ASSIGNED TASK – Filter the entries below, keeping only lines with "begin".

ENTRIES SUPPLIED –
___
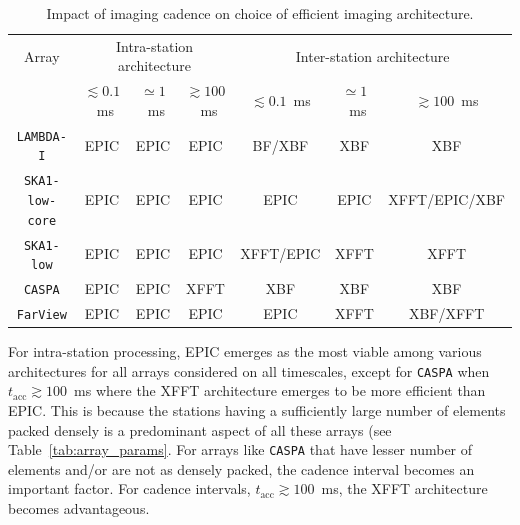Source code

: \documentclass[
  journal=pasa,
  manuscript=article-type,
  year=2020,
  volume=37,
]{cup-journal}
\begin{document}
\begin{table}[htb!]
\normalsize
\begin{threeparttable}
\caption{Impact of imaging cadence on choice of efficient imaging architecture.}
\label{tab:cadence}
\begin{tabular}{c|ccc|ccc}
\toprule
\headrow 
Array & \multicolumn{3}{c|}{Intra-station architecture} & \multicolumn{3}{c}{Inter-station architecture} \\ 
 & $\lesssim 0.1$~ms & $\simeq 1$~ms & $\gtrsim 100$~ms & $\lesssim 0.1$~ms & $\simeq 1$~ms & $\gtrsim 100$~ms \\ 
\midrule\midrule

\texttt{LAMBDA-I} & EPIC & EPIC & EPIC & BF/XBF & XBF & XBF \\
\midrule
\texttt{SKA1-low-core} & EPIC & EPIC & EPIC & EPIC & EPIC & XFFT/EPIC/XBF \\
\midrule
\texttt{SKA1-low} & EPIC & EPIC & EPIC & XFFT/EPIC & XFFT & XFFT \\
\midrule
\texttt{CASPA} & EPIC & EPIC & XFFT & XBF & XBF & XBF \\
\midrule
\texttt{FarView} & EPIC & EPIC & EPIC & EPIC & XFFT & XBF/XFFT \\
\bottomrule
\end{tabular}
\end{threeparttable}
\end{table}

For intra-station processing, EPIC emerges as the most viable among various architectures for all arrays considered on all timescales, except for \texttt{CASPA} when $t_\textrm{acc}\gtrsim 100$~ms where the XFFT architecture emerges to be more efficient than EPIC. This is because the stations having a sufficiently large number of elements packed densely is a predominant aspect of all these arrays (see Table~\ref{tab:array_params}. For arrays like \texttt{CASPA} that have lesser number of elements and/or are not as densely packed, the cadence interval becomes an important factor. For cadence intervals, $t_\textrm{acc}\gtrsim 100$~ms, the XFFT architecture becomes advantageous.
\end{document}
___
EXERCISE RESULT –
\begin{document}
\begin{table}[htb!]
\begin{threeparttable}
\begin{tabular}{c|ccc|ccc}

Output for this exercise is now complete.